Eu vejo lindas pessoas e um carinho guardado aqui comigo.

Dizem quem as pessoas que passam por nossas vidas levam um pouco de nós e deixam um pouco de si.

As vezes me pego pensando se as pessoas ainda guardam algo meu, o que seria e sobre o quê pensam. E quando penso nisso, me pego apreenssiva, com receio de ter causado alguma decepção.

Penso também em todas as vezes em que eu disse não e em todas as vezes em que eu não disse nada.

Talvez, se tivesse feito diferente, se tivesse falado e e não tivesse esquecido, talvez, hoje não fosse assim.
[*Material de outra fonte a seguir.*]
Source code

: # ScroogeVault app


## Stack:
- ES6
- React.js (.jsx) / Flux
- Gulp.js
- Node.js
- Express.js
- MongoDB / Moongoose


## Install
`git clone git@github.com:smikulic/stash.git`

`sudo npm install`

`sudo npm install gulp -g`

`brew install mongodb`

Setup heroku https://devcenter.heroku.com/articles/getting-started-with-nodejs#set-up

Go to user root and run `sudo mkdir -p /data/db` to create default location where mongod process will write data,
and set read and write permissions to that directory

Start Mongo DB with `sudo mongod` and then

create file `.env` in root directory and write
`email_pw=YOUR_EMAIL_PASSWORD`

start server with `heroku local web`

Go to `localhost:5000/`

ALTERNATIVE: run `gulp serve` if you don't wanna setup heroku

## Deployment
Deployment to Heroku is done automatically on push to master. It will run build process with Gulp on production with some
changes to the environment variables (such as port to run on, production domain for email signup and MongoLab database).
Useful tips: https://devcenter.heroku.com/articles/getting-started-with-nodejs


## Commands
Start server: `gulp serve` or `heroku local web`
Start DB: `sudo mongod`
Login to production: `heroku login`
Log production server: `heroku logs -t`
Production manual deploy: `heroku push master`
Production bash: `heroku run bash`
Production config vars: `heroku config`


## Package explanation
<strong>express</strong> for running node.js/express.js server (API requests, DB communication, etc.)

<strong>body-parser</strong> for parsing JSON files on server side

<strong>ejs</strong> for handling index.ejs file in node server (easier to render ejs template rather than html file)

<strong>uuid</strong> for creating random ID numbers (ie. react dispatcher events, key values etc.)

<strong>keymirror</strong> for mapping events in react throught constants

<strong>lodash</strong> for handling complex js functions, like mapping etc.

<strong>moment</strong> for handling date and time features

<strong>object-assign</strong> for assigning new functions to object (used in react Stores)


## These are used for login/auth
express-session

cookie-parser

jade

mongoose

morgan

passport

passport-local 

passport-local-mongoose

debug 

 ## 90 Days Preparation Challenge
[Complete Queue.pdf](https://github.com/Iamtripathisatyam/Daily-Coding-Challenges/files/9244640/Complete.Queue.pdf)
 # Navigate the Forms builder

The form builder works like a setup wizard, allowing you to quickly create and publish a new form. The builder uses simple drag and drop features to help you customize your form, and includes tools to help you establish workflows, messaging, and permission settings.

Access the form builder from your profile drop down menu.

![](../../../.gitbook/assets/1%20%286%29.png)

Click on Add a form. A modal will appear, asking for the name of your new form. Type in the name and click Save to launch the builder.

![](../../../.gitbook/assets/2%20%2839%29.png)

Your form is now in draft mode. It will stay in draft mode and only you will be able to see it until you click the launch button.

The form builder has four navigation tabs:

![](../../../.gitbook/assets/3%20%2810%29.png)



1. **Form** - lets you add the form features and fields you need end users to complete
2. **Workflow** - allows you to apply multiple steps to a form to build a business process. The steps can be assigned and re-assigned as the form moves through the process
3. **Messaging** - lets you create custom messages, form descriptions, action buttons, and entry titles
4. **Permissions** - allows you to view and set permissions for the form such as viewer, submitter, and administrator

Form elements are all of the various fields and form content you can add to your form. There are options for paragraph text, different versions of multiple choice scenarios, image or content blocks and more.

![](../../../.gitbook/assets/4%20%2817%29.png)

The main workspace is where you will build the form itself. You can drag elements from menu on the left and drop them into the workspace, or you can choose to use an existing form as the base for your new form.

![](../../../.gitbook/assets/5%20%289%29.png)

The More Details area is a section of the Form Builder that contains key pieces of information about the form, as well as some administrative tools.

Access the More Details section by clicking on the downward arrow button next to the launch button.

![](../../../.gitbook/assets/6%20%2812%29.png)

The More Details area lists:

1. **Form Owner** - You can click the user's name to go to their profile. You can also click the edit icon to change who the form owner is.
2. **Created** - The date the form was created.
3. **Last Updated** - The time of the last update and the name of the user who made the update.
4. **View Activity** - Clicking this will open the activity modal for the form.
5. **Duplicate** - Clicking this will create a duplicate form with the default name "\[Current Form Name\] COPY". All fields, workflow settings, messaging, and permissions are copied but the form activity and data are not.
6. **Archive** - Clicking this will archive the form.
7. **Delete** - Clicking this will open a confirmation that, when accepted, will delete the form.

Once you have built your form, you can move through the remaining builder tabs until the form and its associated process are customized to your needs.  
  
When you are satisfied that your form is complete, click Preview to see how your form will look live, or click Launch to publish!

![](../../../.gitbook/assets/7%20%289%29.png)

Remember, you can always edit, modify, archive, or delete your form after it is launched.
'dia cansativo. eu, toda colorida, e ele de jeans e preto. deitados e olhando pro mesmo teto branco sem graça como se aquele fosse um universo de estrelas, ele pergunta 'você é carente'? aquela foi a pergunta mais doce que alguém já me fez. na forma de dizer, no tom de voz, no significado e no seu contexto. com um suspiro eu respondi: 'sim. muito'. naquele momento ele só me abraçou e ficamos calados. e assim a gente se entendia.
de olhos esverdeados, cabelos curtos e bagunçados, sorriso pequeno, tímido e abraço confortante. era tão fácil e inevitável gostar dele, quanto presumir seu fim. mas do fim não quero falar, embora fizesse parte dessa história - mal entendidos, mentiras,lágrimas, não é isso que quero guardar e lembrar. quero um pouco do carinho. quero te ver na rua e sorrir. e te ver sorrindo para mim também. quero que tudo termine bem, como agora.

.rascunhos III.

.era dia de semana. eu saía do trabalho e ia a um show. passei em um bar para beber com uns amigos. a noite estava tão agradável que estar ali era mais interessante do que gastar nossos poucos trocados com alguma possível banda. resolvemos todos então, ficar e 'beber'. as horas foram passando e quando me dei conta, ele apareceu. olho pro lado e lá estava ele, sorrindo, sendo simpático e conversando. e eu ficando vesga e suspirando e tentando raciocinar. 'disfarça e bebe mais, ele nunca vai te dar bola' era o que eu dizia a mim mesma. E como numa alucinação alcoólica, ele disse que queria me beijar. Eu, repentinamente, pedi-lhe então o tal beijo. Não sei aonde estava com a cabeça e nem o que ainda me pertencia naquela hora e naquele estado. Como numa reedição mal feita de imagens, lembro de beijá-lo, de cair no chão, de dormir e de acordar com ele,businando no meio da rua, , de eu pedir para ele parar o carro para que pudesse vomitar, de chegar até o portão de minha casa e da dor de cabeça do dia seguinte.
Daquela noite em diante, as coisas foram acontecendo: surpresas, encontros, uma primeira vez (duas... três...). Ele me trazia cervejas e me ajudava com as compras de madrugada. Mesmo não querendo, mesmo sabendo que era impossível, eu me apaixonei. Era ele, o meu primeiro amor de verdade. O primeiro amor e a primeira dor e a primeira grande perda. Nunca tinha provado tanto amor e tanta tristeza.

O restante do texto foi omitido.